··· RECORDS SUPPLIED
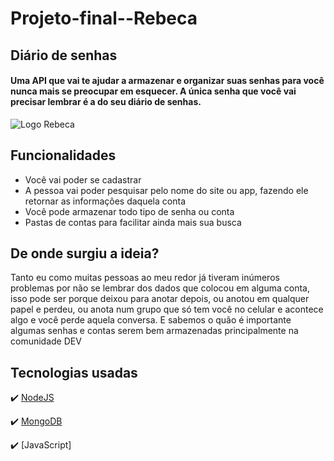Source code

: # Projeto-final--Rebeca
## Diário de senhas
#### Uma API que vai te ajudar a armazenar e organizar suas senhas para você nunca mais se preocupar em esquecer. A única senha que você vai precisar lembrar é a do seu diário de senhas.

![Logo Rebeca](https://github.com/Rebeca-desen/Projeto-final--Rebeca/blob/main/Logo%20Rebeca.png)

## Funcionalidades
- Você vai poder se cadastrar
- A pessoa vai poder pesquisar pelo nome do site ou app, fazendo ele retornar as informações daquela conta
- Você pode armazenar todo tipo de senha ou conta
- Pastas de contas para facilitar ainda mais sua busca

## De onde surgiu a ideia?
Tanto eu como muitas pessoas ao meu redor já tiveram inúmeros problemas por não se lembrar dos dados que colocou em alguma conta, isso pode ser porque deixou para anotar depois, ou anotou em qualquer papel e perdeu, ou anota num grupo que só tem você no celular e acontece algo e você perde aquela conversa. E sabemos o quão é importante algumas senhas e contas serem bem armazenadas principalmente na comunidade DEV

## Tecnologias usadas
:heavy_check_mark: [NodeJS](https://nodejs.org/pt-br/)

:heavy_check_mark: [MongoDB](https://www.mongodb.com/)

:heavy_check_mark: [JavaScript]



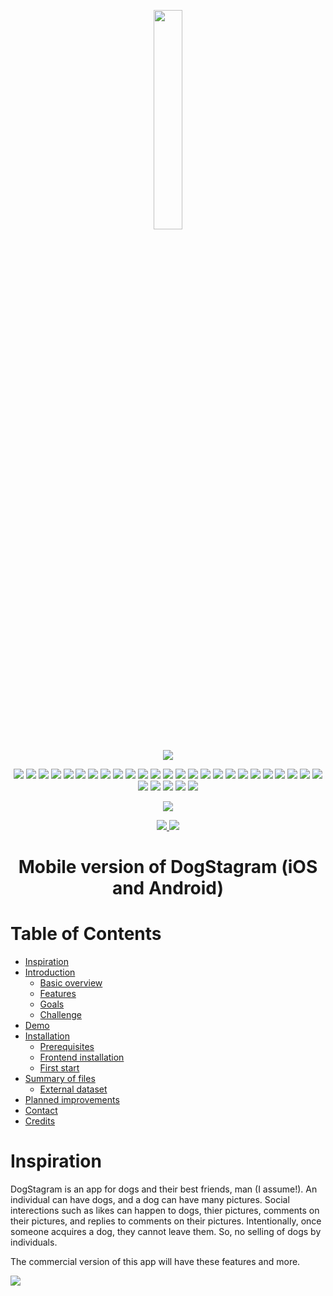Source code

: <p align="center">
 <a href="https://github.com/chinomnsoawazie/AfroPanTrack-frontend">
 <img width="30%" src="https://github.com/chinomnsoawazie/dogstagram-frontweb-mobile/blob/master/src/utils/DogStagramLogo2.png" style="max-width:50%;">
 </a>
</p>

<p align="center"> <img src="https://img.shields.io/badge/-Technologies%20Used-blue" style="max-width:50%;"> </p>

<p align="center">
  <img src="https://img.shields.io/badge/Eva%20Design%20/eva-2.0.0-orange" style="max-width:50%;">
  <img src="https://img.shields.io/badge/HTML-5.2-green" style="max-width:50%;">
  <img src="https://img.shields.io/badge/CSS-3.0-blue" style="max-width:50%;">  
  <img src="https://img.shields.io/badge/JavaScript-1.8.5-blue" style="max-width:50%;">
  <img src="https://img.shields.io/badge/react%20native%20community%20/picker-1.6.6-blue" style="max-width:50%;">
  <img src="https://img.shields.io/badge/react%20native%20community%20/masked%20view-0.1.10-blue" style="max-width:50%;">
  <img src="https://img.shields.io/badge/react%20native%20firebase%20/app-8.4.1-yellowgreen" style="max-width:50%;">
  <img src="https://img.shields.io/badge/react%20native%20firebase-7.5.4-lightgrey" style="max-width:50%;">
  <img src="https://img.shields.io/badge/react%20navigation%20/bottom%20tabs-5.8.0-brightgreen" style="max-width:50%;">
  <img src="https://img.shields.io/badge/react%20navigation%20/native-5.7.3-yellowgreen" style="max-width:50%;">
  <img src="https://img.shields.io/badge/react%20navigation%20/stack-5.9.0-brightgreen" style="max-width:50%;">
  <img src="https://img.shields.io/badge/ui%20kitten%20/eva%20icons-5.0.0-yellowgreen" style="max-width:50%;">
  <img src="https://img.shields.io/badge/axios-0.20.0-red" style="max-width:50%;">
  <img src="https://img.shields.io/badge/ReactJS-16.13.1-yellowgreen" style="max-width:50%;">
  <img src="https://img.shields.io/badge/react%20native-0.63.2-lightgrey" style="max-width:50%;">
  <img src="https://img.shields.io/badge/react%20native%20gesture%20handler-1.7.0-blue" style="max-width:50%;">
  <img src="https://img.shields.io/badge/react%20native%20image%20picker-2.3.3-green" style="max-width:50%;">
  <img src="https://img.shields.io/badge/react%20native%20picker%20select-8.0.0-blue" style="max-width:50%;">
  <img src="https://img.shields.io/badge/react%20native%20progress-4.1.2-brightgreen" style="max-width:50%;">
  <img src="https://img.shields.io/badge/react%20native%20reanimated-1.13.0-orange" style="max-width:50%;">
  <img src="https://img.shields.io/badge/react%20native%20safe%20area%20context-3.1.7-yellowgreen" style="max-width:50%;">
  <img src="https://img.shields.io/badge/react%20native%20screens-2.10.1-lightgrey" style="max-width:50%;">
  <img src="https://img.shields.io/badge/react%20native%20svg-12.1.0-red" style="max-width:50%;">
  <img src="https://img.shields.io/badge/react%20native%20ui%20kitten-4.4.1-blue" style="max-width:50%;">
  <img src="https://img.shields.io/badge/react%20navigation-4.4.0-green" style="max-width:50%;">
  <img src="https://img.shields.io/badge/react%20navigation%20stack-2.8.2-blue" style="max-width:50%;">
  <img src="https://img.shields.io/badge/react%20navigation%20tabs-2.9.0-yellowgreen" style="max-width:50%;">
  <img src="https://img.shields.io/badge/Redux-4.0.5-brightgreen" style="max-width:50%;">
  <img src="https://img.shields.io/badge/Redux%20Thunk-2.3.0-yellowgreen" style="max-width:50%;">
  <img src="https://img.shields.io/badge/uuid%20random-1.3.2-orange" style="max-width:50%;">
 </p>
  
 <p align="center"> <img src="https://img.shields.io/badge/-Notices-blue" style="max-width:50%;"> </p>
   
 <p align="center"> 
  <a target="blank" rel="noopener noreferrer" href="https://github.com/chinomnsoawazie/dogstagram_backend">
    <img src="https://img.shields.io/badge/Backend%20repository-Click%20here-green" style="max-width:50%;">
  </a>
   <img src="https://img.shields.io/badge/Status-Making%20commercial%20version-brightgreen" style="max-width:50%;">
</p>

<h1 align="center"> Mobile version of DogStagram (iOS and Android)</h1>

<h1>
  <a id="table-of-contents" class="anchor" href="#contents">  </a>
  Table of Contents
  </h1>
  
  <ul>
    <li><a href="#inspiration">Inspiration</a></li>
    <li><a href="#introduction">Introduction</a>
      <ul>
        <li><a href="#overview">Basic overview</a></li>
        <li><a href="#features">Features</a></li>
        <li><a href="#goals">Goals</a></li>
        <li><a href="#challenge">Challenge</a></li>
      </ul>
    </li>
    <li><a href="#demo">Demo</a></li>  
    <li><a href="#installation">Installation</a>
      <ul>
          <li><a href="#prerequisites">Prerequisites</a></li>
          <li><a href="#frontend-installation">Frontend installation</a></li>
          <li><a href="#first-start">First start</a></li>
      </ul>
    </li>   
    <li><a href="#summary-of-files">Summary of files</a>
      <ul>
          <li><a href="#external-dataset">External dataset</a></li>
      </ul>
    </li>
   <li><a href="#planned-improvements">Planned improvements</a></li>
   <li><a href="#contact">Contact</a></li>
   <li><a href="#credits">Credits</a></li>
 </ul>
 
  <h1 id="inspiration">Inspiration</h1>
  
 <p>DogStagram is an app for dogs and their best friends, man (I assume!). An individual can have dogs, and a dog can have many pictures. Social interections such as likes can happen to dogs, thier pictures, comments on their pictures, and replies to comments on their pictures. Intentionally, once someone acquires a dog, they cannot leave them. So, no selling of dogs by individuals.
 
 The commercial version of this app will have these features and more.</p>
  
 <a href=#table-of-contents> <img src="https://img.shields.io/badge/-Back%20To%20Table%20of%20Contents-lightgrey" style="max-width:50%;"></a>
······
- TASK OBJECTIVE: The records above must be echoed exactly, minus their pictures.

- EXERCISE SOLUTION:
Source code

: # Projeto-final--Rebeca
## Diário de senhas
#### Uma API que vai te ajudar a armazenar e organizar suas senhas para você nunca mais se preocupar em esquecer. A única senha que você vai precisar lembrar é a do seu diário de senhas.

![Logo Rebeca](https://github.com/Rebeca-desen/Projeto-final--Rebeca/blob/main/Logo%20Rebeca.png)

## Funcionalidades
- Você vai poder se cadastrar
- A pessoa vai poder pesquisar pelo nome do site ou app, fazendo ele retornar as informações daquela conta
- Você pode armazenar todo tipo de senha ou conta
- Pastas de contas para facilitar ainda mais sua busca

## De onde surgiu a ideia?
Tanto eu como muitas pessoas ao meu redor já tiveram inúmeros problemas por não se lembrar dos dados que colocou em alguma conta, isso pode ser porque deixou para anotar depois, ou anotou em qualquer papel e perdeu, ou anota num grupo que só tem você no celular e acontece algo e você perde aquela conversa. E sabemos o quão é importante algumas senhas e contas serem bem armazenadas principalmente na comunidade DEV

## Tecnologias usadas
:heavy_check_mark: [NodeJS](https://nodejs.org/pt-br/)

:heavy_check_mark: [MongoDB](https://www.mongodb.com/)

:heavy_check_mark: [JavaScript]



Source code

: <p align="center">
 <a href="https://github.com/chinomnsoawazie/AfroPanTrack-frontend">
 <img width="30%" src="https://github.com/chinomnsoawazie/dogstagram-frontweb-mobile/blob/master/src/utils/DogStagramLogo2.png" style="max-width:50%;">
 </a>
</p>

<p align="center"> <img src="https://img.shields.io/badge/-Technologies%20Used-blue" style="max-width:50%;"> </p>

<p align="center">
  <img src="https://img.shields.io/badge/Eva%20Design%20/eva-2.0.0-orange" style="max-width:50%;">
  <img src="https://img.shields.io/badge/HTML-5.2-green" style="max-width:50%;">
  <img src="https://img.shields.io/badge/CSS-3.0-blue" style="max-width:50%;">  
  <img src="https://img.shields.io/badge/JavaScript-1.8.5-blue" style="max-width:50%;">
  <img src="https://img.shields.io/badge/react%20native%20community%20/picker-1.6.6-blue" style="max-width:50%;">
  <img src="https://img.shields.io/badge/react%20native%20community%20/masked%20view-0.1.10-blue" style="max-width:50%;">
  <img src="https://img.shields.io/badge/react%20native%20firebase%20/app-8.4.1-yellowgreen" style="max-width:50%;">
  <img src="https://img.shields.io/badge/react%20native%20firebase-7.5.4-lightgrey" style="max-width:50%;">
  <img src="https://img.shields.io/badge/react%20navigation%20/bottom%20tabs-5.8.0-brightgreen" style="max-width:50%;">
  <img src="https://img.shields.io/badge/react%20navigation%20/native-5.7.3-yellowgreen" style="max-width:50%;">
  <img src="https://img.shields.io/badge/react%20navigation%20/stack-5.9.0-brightgreen" style="max-width:50%;">
  <img src="https://img.shields.io/badge/ui%20kitten%20/eva%20icons-5.0.0-yellowgreen" style="max-width:50%;">
  <img src="https://img.shields.io/badge/axios-0.20.0-red" style="max-width:50%;">
  <img src="https://img.shields.io/badge/ReactJS-16.13.1-yellowgreen" style="max-width:50%;">
  <img src="https://img.shields.io/badge/react%20native-0.63.2-lightgrey" style="max-width:50%;">
  <img src="https://img.shields.io/badge/react%20native%20gesture%20handler-1.7.0-blue" style="max-width:50%;">
  <img src="https://img.shields.io/badge/react%20native%20image%20picker-2.3.3-green" style="max-width:50%;">
  <img src="https://img.shields.io/badge/react%20native%20picker%20select-8.0.0-blue" style="max-width:50%;">
  <img src="https://img.shields.io/badge/react%20native%20progress-4.1.2-brightgreen" style="max-width:50%;">
  <img src="https://img.shields.io/badge/react%20native%20reanimated-1.13.0-orange" style="max-width:50%;">
  <img src="https://img.shields.io/badge/react%20native%20safe%20area%20context-3.1.7-yellowgreen" style="max-width:50%;">
  <img src="https://img.shields.io/badge/react%20native%20screens-2.10.1-lightgrey" style="max-width:50%;">
  <img src="https://img.shields.io/badge/react%20native%20svg-12.1.0-red" style="max-width:50%;">
  <img src="https://img.shields.io/badge/react%20native%20ui%20kitten-4.4.1-blue" style="max-width:50%;">
  <img src="https://img.shields.io/badge/react%20navigation-4.4.0-green" style="max-width:50%;">
  <img src="https://img.shields.io/badge/react%20navigation%20stack-2.8.2-blue" style="max-width:50%;">
  <img src="https://img.shields.io/badge/react%20navigation%20tabs-2.9.0-yellowgreen" style="max-width:50%;">
  <img src="https://img.shields.io/badge/Redux-4.0.5-brightgreen" style="max-width:50%;">
  <img src="https://img.shields.io/badge/Redux%20Thunk-2.3.0-yellowgreen" style="max-width:50%;">
  <img src="https://img.shields.io/badge/uuid%20random-1.3.2-orange" style="max-width:50%;">
 </p>
  
 <p align="center"> <img src="https://img.shields.io/badge/-Notices-blue" style="max-width:50%;"> </p>
   
 <p align="center"> 
  <a target="blank" rel="noopener noreferrer" href="https://github.com/chinomnsoawazie/dogstagram_backend">
    <img src="https://img.shields.io/badge/Backend%20repository-Click%20here-green" style="max-width:50%;">
  </a>
   <img src="https://img.shields.io/badge/Status-Making%20commercial%20version-brightgreen" style="max-width:50%;">
</p>

<h1 align="center"> Mobile version of DogStagram (iOS and Android)</h1>

<h1>
  <a id="table-of-contents" class="anchor" href="#contents">  </a>
  Table of Contents
  </h1>
  
  <ul>
    <li><a href="#inspiration">Inspiration</a></li>
    <li><a href="#introduction">Introduction</a>
      <ul>
        <li><a href="#overview">Basic overview</a></li>
        <li><a href="#features">Features</a></li>
        <li><a href="#goals">Goals</a></li>
        <li><a href="#challenge">Challenge</a></li>
      </ul>
    </li>
    <li><a href="#demo">Demo</a></li>  
    <li><a href="#installation">Installation</a>
      <ul>
          <li><a href="#prerequisites">Prerequisites</a></li>
          <li><a href="#frontend-installation">Frontend installation</a></li>
          <li><a href="#first-start">First start</a></li>
      </ul>
    </li>   
    <li><a href="#summary-of-files">Summary of files</a>
      <ul>
          <li><a href="#external-dataset">External dataset</a></li>
      </ul>
    </li>
   <li><a href="#planned-improvements">Planned improvements</a></li>
   <li><a href="#contact">Contact</a></li>
   <li><a href="#credits">Credits</a></li>
 </ul>
 
  <h1 id="inspiration">Inspiration</h1>
  
 <p>DogStagram is an app for dogs and their best friends, man (I assume!). An individual can have dogs, and a dog can have many pictures. Social interections such as likes can happen to dogs, thier pictures, comments on their pictures, and replies to comments on their pictures. Intentionally, once someone acquires a dog, they cannot leave them. So, no selling of dogs by individuals.
 
 The commercial version of this app will have these features and more.</p>
  
 <a href=#table-of-contents> <img src="https://img.shields.io/badge/-Back%20To%20Table%20of%20Contents-lightgrey" style="max-width:50%;"></a>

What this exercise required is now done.